OpenEtherCATsociety / SOEM

Simple Open Source EtherCAT Master
Other
1.23k stars 653 forks source link

How can I reduce the latency of the `ec_receive` function ? #795

Open windsgo opened 3 months ago

windsgo commented 3 months ago

I'm using SOEM to drive a Panasonic motor. The following is how I am working with SOEM.

These 2 function cause about 230us.

My Question is:

Many thanks

ArthurKetels commented 3 months ago

SOEM adds very little delay to the cycle. Most of it is used up in the Linux kernel network stack on receive. Optimizing packet receive to user space handover is a topic that is well described on the internet. Your friend is ethtool, see drvcomment.txt.

On the other hand it is not most optimal to send a packet and then wait for it to return (as you are doing). Your situation : - start cycle - send process data - receive process data - calculations - wait for next cycle start - Optimal solution 1 : - start cycle - receive process data - send process data - calculations - wait for next cycle start - Optimal solution 2 : - start cycle - receive process data - calculations - send process data - wait for next cycle start -

Solution 1 optimizes compute efficiency, solution 2 optimizes calculation to setpoint delay.

B.t.w., using CSP is not a very good control mode. You have very little control over velocity and even less over acceleration and jerk.

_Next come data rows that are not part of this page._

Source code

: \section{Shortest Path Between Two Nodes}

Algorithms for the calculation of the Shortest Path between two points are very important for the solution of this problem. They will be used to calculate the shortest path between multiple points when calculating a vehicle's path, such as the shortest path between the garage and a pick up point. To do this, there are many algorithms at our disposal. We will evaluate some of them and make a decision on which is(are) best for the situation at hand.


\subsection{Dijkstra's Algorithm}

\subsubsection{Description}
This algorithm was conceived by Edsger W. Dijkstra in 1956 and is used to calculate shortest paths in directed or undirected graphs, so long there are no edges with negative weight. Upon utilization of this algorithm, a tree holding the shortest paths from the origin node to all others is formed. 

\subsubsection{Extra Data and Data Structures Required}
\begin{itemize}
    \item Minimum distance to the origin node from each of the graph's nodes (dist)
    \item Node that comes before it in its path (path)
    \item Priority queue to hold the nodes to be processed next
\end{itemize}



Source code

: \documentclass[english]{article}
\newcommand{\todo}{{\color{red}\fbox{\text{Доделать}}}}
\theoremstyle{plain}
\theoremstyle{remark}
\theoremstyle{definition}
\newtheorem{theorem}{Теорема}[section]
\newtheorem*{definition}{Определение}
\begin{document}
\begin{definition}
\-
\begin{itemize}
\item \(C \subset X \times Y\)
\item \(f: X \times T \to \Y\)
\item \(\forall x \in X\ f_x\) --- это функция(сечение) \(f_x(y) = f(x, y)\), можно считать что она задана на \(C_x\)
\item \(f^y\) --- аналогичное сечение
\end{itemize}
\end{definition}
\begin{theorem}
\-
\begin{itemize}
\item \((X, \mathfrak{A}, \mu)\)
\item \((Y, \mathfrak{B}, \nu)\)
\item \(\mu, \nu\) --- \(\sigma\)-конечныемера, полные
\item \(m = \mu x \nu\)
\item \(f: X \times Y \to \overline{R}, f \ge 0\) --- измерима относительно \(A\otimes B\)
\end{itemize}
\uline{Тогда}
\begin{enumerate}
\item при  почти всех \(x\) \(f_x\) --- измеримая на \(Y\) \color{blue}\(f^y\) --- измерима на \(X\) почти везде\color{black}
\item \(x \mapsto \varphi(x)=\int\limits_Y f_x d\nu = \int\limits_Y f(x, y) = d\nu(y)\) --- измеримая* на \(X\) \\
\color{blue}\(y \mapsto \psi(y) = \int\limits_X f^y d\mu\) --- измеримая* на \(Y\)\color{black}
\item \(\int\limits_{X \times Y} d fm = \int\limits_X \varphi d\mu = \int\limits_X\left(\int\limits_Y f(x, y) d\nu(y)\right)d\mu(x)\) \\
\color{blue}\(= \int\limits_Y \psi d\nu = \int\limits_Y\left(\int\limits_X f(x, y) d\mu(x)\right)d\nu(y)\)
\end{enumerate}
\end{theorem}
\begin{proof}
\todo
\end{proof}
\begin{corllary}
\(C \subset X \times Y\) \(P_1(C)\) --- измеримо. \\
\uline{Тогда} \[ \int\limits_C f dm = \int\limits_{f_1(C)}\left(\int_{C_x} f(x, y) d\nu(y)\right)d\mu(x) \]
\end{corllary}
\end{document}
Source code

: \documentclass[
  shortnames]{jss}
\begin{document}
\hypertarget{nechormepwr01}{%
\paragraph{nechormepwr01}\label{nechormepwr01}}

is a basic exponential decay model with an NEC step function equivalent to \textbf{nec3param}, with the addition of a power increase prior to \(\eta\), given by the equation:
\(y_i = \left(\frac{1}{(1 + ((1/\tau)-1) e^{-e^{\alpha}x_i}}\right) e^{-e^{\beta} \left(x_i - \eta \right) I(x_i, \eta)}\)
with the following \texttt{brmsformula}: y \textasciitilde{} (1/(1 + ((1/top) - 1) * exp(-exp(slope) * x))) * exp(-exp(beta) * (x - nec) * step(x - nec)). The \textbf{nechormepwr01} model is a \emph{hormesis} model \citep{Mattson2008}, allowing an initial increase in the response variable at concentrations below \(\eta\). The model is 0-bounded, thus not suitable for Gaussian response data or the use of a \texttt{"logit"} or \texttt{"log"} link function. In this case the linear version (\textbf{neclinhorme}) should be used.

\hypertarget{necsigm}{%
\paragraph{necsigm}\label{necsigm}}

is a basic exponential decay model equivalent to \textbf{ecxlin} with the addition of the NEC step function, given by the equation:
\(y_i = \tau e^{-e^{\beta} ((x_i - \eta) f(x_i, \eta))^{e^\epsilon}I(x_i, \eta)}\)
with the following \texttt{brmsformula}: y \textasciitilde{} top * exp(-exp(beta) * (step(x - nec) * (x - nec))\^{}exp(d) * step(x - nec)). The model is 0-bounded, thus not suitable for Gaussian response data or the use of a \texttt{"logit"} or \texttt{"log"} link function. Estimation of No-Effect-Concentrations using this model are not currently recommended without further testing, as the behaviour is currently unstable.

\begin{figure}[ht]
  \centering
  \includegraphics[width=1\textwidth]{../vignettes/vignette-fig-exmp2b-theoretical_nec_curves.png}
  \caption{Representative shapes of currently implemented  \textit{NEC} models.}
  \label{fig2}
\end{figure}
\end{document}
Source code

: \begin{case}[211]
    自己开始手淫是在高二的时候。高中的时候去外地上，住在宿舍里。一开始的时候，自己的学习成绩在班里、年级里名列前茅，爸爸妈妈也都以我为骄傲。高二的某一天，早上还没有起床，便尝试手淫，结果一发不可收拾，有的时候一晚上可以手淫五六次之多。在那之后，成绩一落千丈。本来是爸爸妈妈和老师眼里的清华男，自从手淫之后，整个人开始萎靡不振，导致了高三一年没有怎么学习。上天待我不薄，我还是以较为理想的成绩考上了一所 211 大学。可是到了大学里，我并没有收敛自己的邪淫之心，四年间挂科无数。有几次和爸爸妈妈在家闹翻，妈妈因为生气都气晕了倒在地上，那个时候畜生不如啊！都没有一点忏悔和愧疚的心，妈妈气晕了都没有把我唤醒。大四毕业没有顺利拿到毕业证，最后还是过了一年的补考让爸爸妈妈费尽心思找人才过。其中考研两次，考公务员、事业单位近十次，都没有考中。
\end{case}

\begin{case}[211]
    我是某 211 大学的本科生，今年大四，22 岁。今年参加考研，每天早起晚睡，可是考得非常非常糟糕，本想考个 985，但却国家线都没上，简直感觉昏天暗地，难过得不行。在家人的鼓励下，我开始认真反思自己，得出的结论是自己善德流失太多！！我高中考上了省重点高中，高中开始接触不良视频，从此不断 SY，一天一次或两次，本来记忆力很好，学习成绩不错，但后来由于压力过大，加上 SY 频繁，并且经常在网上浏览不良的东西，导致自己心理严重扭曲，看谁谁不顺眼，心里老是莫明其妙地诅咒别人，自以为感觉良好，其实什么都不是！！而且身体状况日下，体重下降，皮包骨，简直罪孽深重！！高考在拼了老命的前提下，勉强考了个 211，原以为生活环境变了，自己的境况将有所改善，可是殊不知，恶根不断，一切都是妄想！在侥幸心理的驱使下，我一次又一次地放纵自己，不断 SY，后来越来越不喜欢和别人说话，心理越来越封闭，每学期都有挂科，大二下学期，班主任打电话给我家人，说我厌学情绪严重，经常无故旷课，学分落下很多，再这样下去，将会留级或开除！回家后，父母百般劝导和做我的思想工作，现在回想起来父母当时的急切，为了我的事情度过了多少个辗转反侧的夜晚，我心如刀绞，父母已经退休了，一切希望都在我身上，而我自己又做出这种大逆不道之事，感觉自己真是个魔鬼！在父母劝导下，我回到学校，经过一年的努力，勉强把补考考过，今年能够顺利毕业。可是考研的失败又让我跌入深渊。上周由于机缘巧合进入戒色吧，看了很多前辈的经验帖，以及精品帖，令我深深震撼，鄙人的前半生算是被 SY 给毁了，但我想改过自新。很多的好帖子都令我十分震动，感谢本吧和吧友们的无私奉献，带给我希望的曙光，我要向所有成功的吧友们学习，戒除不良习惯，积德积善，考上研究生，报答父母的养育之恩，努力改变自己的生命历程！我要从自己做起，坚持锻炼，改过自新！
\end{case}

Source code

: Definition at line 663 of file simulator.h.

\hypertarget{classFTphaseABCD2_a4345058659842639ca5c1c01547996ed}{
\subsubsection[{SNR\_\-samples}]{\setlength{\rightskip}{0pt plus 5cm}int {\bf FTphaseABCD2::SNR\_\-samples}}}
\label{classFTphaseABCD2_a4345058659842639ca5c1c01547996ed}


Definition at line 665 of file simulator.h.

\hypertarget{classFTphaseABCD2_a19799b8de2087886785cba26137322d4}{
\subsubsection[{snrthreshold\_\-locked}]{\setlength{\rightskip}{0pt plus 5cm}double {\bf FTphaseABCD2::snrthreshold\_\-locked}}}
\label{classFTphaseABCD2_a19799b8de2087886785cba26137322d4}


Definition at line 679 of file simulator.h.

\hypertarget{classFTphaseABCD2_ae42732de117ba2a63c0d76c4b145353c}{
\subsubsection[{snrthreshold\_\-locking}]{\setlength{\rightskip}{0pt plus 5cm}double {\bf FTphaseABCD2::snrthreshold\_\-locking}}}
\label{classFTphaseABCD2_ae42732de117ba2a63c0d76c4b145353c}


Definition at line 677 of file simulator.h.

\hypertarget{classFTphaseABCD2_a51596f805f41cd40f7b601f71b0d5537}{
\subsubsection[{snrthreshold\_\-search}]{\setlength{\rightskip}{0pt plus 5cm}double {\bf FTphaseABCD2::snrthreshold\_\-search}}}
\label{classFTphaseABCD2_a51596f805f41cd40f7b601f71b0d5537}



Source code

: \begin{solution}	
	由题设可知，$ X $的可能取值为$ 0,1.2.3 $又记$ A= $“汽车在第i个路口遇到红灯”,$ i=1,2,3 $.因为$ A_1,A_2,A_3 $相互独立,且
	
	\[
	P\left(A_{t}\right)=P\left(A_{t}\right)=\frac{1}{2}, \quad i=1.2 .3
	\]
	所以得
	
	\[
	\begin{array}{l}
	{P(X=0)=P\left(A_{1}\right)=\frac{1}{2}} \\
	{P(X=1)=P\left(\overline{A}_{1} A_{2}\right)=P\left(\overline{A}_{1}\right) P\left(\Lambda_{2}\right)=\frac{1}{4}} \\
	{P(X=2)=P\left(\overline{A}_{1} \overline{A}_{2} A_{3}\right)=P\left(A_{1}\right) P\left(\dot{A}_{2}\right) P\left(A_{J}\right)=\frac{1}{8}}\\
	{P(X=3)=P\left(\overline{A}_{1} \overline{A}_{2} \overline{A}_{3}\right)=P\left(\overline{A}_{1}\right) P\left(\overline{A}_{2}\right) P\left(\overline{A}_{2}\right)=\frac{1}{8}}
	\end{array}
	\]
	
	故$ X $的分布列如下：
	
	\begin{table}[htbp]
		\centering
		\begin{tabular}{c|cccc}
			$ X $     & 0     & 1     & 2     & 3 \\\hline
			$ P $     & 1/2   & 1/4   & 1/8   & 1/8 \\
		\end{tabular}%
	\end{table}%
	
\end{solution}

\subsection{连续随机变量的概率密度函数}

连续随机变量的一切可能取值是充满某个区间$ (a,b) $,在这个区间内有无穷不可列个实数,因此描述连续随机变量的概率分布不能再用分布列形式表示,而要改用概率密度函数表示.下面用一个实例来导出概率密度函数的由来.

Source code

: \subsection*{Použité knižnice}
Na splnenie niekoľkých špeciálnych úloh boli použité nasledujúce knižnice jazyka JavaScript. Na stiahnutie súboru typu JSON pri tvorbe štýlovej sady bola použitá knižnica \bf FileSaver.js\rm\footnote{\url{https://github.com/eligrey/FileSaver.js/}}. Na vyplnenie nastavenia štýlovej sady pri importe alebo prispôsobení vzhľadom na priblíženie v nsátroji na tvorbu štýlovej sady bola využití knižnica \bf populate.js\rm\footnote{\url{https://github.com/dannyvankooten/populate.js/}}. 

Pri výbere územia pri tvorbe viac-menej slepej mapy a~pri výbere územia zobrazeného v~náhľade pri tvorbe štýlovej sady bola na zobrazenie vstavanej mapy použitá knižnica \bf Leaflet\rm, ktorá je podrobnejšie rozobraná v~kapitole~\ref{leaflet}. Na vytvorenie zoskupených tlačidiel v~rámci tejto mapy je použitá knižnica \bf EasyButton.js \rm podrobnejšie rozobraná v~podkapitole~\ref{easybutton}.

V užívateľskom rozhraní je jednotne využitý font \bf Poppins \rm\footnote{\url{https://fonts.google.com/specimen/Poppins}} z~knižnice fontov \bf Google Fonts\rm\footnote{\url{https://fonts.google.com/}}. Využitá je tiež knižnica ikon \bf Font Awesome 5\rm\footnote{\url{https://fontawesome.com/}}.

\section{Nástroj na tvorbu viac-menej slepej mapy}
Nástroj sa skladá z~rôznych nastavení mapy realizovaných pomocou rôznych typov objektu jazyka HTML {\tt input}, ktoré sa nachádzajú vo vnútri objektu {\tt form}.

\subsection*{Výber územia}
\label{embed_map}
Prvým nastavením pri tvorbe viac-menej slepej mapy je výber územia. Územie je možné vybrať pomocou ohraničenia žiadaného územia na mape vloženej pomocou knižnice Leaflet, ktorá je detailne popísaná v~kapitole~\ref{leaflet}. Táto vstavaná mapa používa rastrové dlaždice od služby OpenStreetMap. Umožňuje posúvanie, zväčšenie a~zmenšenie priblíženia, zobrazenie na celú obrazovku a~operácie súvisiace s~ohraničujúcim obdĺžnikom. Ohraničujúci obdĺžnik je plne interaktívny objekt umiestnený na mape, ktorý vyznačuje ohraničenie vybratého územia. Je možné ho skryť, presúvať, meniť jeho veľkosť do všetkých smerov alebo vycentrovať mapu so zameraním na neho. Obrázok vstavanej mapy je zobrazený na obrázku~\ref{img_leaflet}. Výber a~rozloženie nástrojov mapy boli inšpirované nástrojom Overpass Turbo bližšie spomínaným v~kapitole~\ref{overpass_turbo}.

windsgo commented 3 months ago

Thank you very much for your suggestions and replies. I will try it, about the NIC optimized (really grateful for your suggestions) and the cycle way. Since I'm having some delay problems here, if the 230us delay continues to be a problem, I may have a problem using CSV control. I think CSV may need a higher frequency cycle. Anyway thanks for your suggestions.

I hope that SOEM really adds very little delay to the cycle . But I found a phenomenon that when I use CMake Release build, I got about 127us delay with the ec_xxx functions, which is half of which when I use CMake Debug build (230us as mentioned above). I import SOEM to my project using add_subdirectory(), so SOEM should be affected by the CMAKE_BUILD_TYPE I think. So does this phenomenon imply that there IS some (not so little) delay from the SOEM code itself?

windsgo commented 3 months ago

I'm trying the Optimal solution 1. I called ec_send_progressdata immediately after ec_receive_progressdata, I found a problem that: the ec_receive_progressdata will clear some of my Tx PDO data, specifically speaking, the ControlWord of the motor in the PDO I want to send. I set all the Tx PDO data in the progress calculation in Optimal solution 1. Why this "clear data" behaviour happens?

windsgo commented 3 months ago

I found I need to set all the TxPDO data between the ec_receive_progressdata and ec_send_progressdata, the previous comment is my wrong programming sequence sorry. After I use the Optimal solution 1, the whole peroid takes below 10us latency, EVEN on my generic NIC driver and External USB network device , specifically the minimum is about 5~6us, that's obviously much much better performance than what I used to work.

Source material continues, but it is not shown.